• [Goal of the exercise] In the entries below, find the line with "# simple skip" and print exactly every line from there up to and including the line with "Species | Trained", with no other lines.

==== Raw data

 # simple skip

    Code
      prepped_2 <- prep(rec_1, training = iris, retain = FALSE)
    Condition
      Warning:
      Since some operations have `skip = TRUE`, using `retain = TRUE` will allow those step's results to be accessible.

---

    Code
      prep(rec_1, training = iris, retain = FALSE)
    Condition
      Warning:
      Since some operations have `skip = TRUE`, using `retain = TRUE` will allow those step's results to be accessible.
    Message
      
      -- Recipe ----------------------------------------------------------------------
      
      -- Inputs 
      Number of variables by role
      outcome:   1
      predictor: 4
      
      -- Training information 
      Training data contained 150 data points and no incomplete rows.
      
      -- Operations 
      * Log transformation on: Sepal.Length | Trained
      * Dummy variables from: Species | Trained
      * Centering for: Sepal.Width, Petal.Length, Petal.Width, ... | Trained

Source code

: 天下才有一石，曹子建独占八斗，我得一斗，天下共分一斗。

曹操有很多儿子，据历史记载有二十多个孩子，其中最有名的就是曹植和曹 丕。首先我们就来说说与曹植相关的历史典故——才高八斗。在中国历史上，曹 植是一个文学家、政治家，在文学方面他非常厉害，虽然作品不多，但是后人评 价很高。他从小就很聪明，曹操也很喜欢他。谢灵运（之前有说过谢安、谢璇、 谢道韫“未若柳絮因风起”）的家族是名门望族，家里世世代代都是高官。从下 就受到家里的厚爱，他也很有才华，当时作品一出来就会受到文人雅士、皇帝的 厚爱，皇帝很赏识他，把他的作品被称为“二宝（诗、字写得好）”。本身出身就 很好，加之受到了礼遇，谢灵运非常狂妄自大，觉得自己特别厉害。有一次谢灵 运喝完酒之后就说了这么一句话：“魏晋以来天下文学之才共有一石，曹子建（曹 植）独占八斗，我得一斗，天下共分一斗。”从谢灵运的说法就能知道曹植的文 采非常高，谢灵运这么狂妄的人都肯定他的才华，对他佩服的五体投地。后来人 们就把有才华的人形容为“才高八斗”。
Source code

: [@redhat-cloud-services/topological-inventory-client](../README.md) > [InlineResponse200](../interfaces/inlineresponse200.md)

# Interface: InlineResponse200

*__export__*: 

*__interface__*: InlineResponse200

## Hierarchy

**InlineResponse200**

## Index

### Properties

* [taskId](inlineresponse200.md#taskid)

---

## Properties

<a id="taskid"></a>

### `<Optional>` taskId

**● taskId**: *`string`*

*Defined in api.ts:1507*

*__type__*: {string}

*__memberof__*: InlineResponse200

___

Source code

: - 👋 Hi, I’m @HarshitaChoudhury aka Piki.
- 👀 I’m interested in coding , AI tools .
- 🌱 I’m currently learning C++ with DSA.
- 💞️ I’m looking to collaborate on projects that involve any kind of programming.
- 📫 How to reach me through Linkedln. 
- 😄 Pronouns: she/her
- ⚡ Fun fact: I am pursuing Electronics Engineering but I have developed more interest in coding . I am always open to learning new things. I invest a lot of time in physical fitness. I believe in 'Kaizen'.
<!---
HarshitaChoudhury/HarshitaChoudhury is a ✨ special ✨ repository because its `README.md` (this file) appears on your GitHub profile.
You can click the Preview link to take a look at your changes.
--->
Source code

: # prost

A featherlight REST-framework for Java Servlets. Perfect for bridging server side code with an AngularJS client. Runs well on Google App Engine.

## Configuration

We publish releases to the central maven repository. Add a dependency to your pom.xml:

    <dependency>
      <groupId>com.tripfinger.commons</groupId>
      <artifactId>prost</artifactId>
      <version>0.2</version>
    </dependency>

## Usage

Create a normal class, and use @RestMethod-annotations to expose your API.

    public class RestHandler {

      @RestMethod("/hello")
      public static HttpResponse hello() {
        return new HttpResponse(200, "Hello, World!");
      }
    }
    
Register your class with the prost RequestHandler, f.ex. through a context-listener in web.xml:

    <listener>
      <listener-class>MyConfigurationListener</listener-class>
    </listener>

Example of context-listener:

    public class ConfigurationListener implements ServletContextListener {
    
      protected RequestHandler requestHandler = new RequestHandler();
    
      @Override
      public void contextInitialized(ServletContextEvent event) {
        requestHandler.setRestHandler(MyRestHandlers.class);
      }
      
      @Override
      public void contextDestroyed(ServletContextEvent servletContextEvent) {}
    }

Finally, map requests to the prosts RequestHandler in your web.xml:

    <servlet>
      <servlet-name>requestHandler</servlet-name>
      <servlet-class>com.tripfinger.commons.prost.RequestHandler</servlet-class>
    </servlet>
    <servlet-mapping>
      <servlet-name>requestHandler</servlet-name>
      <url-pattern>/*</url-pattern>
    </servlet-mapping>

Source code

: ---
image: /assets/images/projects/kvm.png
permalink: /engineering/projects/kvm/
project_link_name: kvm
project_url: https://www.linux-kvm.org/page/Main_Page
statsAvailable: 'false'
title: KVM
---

========
==== Raw data

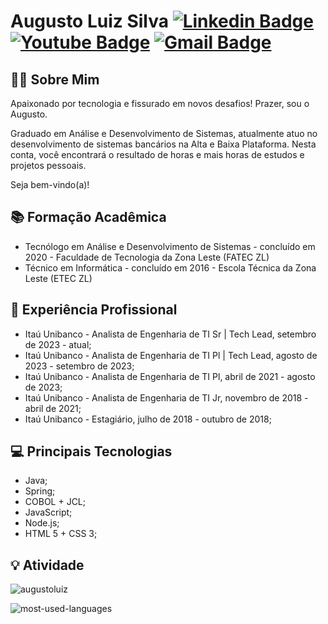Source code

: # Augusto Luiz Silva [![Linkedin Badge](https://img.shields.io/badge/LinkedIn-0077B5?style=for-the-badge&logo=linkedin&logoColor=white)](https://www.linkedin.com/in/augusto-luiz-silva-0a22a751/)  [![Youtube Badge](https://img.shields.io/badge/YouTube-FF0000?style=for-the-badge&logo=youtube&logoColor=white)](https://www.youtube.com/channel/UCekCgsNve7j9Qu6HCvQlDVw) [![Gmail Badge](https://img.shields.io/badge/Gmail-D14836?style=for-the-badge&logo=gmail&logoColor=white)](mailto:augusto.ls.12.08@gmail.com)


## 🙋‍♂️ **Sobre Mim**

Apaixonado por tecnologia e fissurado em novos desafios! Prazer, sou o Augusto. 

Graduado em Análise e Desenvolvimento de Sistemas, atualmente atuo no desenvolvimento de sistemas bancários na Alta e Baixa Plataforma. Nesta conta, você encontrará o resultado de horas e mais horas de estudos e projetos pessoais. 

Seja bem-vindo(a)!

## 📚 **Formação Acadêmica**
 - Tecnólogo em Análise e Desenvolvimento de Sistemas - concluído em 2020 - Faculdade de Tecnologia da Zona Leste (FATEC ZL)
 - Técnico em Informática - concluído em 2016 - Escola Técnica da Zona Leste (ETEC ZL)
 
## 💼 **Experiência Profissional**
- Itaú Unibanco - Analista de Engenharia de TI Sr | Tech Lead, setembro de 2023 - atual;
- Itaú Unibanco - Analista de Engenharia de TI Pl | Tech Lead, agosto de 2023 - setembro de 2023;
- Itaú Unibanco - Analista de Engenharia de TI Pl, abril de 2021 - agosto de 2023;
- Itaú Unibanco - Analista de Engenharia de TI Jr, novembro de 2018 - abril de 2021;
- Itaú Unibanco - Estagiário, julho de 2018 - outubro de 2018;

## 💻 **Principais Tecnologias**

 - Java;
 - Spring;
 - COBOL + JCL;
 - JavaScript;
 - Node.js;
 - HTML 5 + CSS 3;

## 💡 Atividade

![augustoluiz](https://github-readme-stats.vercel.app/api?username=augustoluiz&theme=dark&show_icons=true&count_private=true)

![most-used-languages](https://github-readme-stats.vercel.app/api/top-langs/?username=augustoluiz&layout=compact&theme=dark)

========

• [Exercise result]
 # simple skip

    Code
      prepped_2 <- prep(rec_1, training = iris, retain = FALSE)
    Condition
      Warning:
      Since some operations have `skip = TRUE`, using `retain = TRUE` will allow those step's results to be accessible.

---

    Code
      prep(rec_1, training = iris, retain = FALSE)
    Condition
      Warning:
      Since some operations have `skip = TRUE`, using `retain = TRUE` will allow those step's results to be accessible.
    Message
      
      -- Recipe ----------------------------------------------------------------------
      
      -- Inputs 
      Number of variables by role
      outcome:   1
      predictor: 4
      
      -- Training information 
      Training data contained 150 data points and no incomplete rows.
      
      -- Operations 
      * Log transformation on: Sepal.Length | Trained
      * Dummy variables from: Species | Trained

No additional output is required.